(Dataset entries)
_ _ _ _ _ _ _

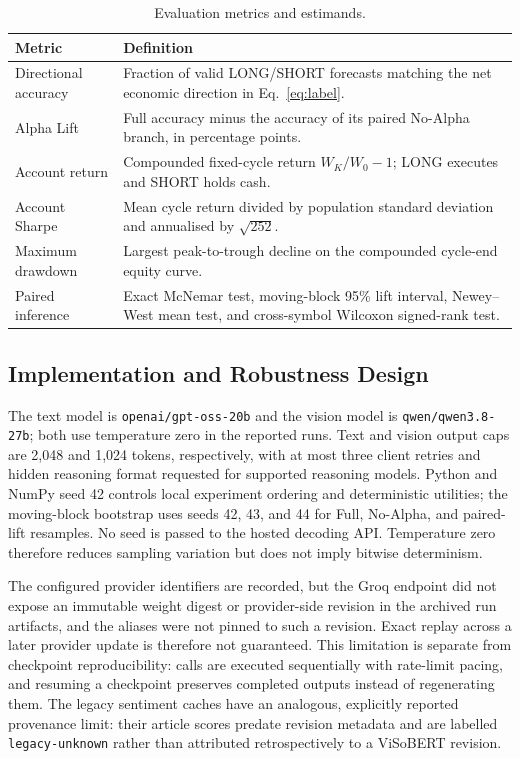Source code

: \begin{table}[H]
\centering
\caption{Evaluation metrics and estimands.}
\label{tab:evaluation_metrics}
\renewcommand{\arraystretch}{1.16}
\begin{tabularx}{\textwidth}{|l|X|}
\hline
\textbf{Metric} & \textbf{Definition} \\
\hline
Directional accuracy & Fraction of valid LONG/SHORT forecasts matching the net economic direction in Eq.~\eqref{eq:label}. \\
\hline
Alpha Lift & Full accuracy minus the accuracy of its paired No-Alpha branch, in percentage points. \\
\hline
Account return & Compounded fixed-cycle return $W_K/W_0-1$; LONG executes and SHORT holds cash. \\
\hline
Account Sharpe & Mean cycle return divided by population standard deviation and annualised by $\sqrt{252}$. \\
\hline
Maximum drawdown & Largest peak-to-trough decline on the compounded cycle-end equity curve. \\
\hline
Paired inference & Exact McNemar test, moving-block 95\% lift interval, Newey--West mean test, and cross-symbol Wilcoxon signed-rank test. \\
\hline
\end{tabularx}
\end{table}

\subsection{Implementation and Robustness Design}

The text model is \texttt{openai/gpt-oss-20b} and the vision model is \texttt{qwen/qwen3.8-27b}; both use temperature zero in the reported runs. Text and vision output caps are 2,048 and 1,024 tokens, respectively, with at most three client retries and hidden reasoning format requested for supported reasoning models. Python and NumPy seed 42 controls local experiment ordering and deterministic utilities; the moving-block bootstrap uses seeds 42, 43, and 44 for Full, No-Alpha, and paired-lift resamples. No seed is passed to the hosted decoding API. Temperature zero therefore reduces sampling variation but does not imply bitwise determinism.

The configured provider identifiers are recorded, but the Groq endpoint did not expose an immutable weight digest or provider-side revision in the archived run artifacts, and the aliases were not pinned to such a revision. Exact replay across a later provider update is therefore not guaranteed. This limitation is separate from checkpoint reproducibility: calls are executed sequentially with rate-limit pacing, and resuming a checkpoint preserves completed outputs instead of regenerating them. The legacy sentiment caches have an analogous, explicitly reported provenance limit: their article scores predate revision metadata and are labelled \texttt{legacy-unknown} rather than attributed retrospectively to a ViSoBERT revision.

_ _ _ _ _ _ _

▶ _Your assignment_: Each entry needs to be returned verbatim, with its pictures left out.

▶ _Reply_:
Source code

: \begin{table}[H]
\centering
\caption{Evaluation metrics and estimands.}
\label{tab:evaluation_metrics}
\renewcommand{\arraystretch}{1.16}
\begin{tabularx}{\textwidth}{|l|X|}
\hline
\textbf{Metric} & \textbf{Definition} \\
\hline
Directional accuracy & Fraction of valid LONG/SHORT forecasts matching the net economic direction in Eq.~\eqref{eq:label}. \\
\hline
Alpha Lift & Full accuracy minus the accuracy of its paired No-Alpha branch, in percentage points. \\
\hline
Account return & Compounded fixed-cycle return $W_K/W_0-1$; LONG executes and SHORT holds cash. \\
\hline
Account Sharpe & Mean cycle return divided by population standard deviation and annualised by $\sqrt{252}$. \\
\hline
Maximum drawdown & Largest peak-to-trough decline on the compounded cycle-end equity curve. \\
\hline
Paired inference & Exact McNemar test, moving-block 95\% lift interval, Newey--West mean test, and cross-symbol Wilcoxon signed-rank test. \\
\hline
\end{tabularx}
\end{table}

\subsection{Implementation and Robustness Design}

The text model is \texttt{openai/gpt-oss-20b} and the vision model is \texttt{qwen/qwen3.8-27b}; both use temperature zero in the reported runs. Text and vision output caps are 2,048 and 1,024 tokens, respectively, with at most three client retries and hidden reasoning format requested for supported reasoning models. Python and NumPy seed 42 controls local experiment ordering and deterministic utilities; the moving-block bootstrap uses seeds 42, 43, and 44 for Full, No-Alpha, and paired-lift resamples. No seed is passed to the hosted decoding API. Temperature zero therefore reduces sampling variation but does not imply bitwise determinism.

The configured provider identifiers are recorded, but the Groq endpoint did not expose an immutable weight digest or provider-side revision in the archived run artifacts, and the aliases were not pinned to such a revision. Exact replay across a later provider update is therefore not guaranteed. This limitation is separate from checkpoint reproducibility: calls are executed sequentially with rate-limit pacing, and resuming a checkpoint preserves completed outputs instead of regenerating them. The legacy sentiment caches have an analogous, explicitly reported provenance limit: their article scores predate revision metadata and are labelled \texttt{legacy-unknown} rather than attributed retrospectively to a ViSoBERT revision.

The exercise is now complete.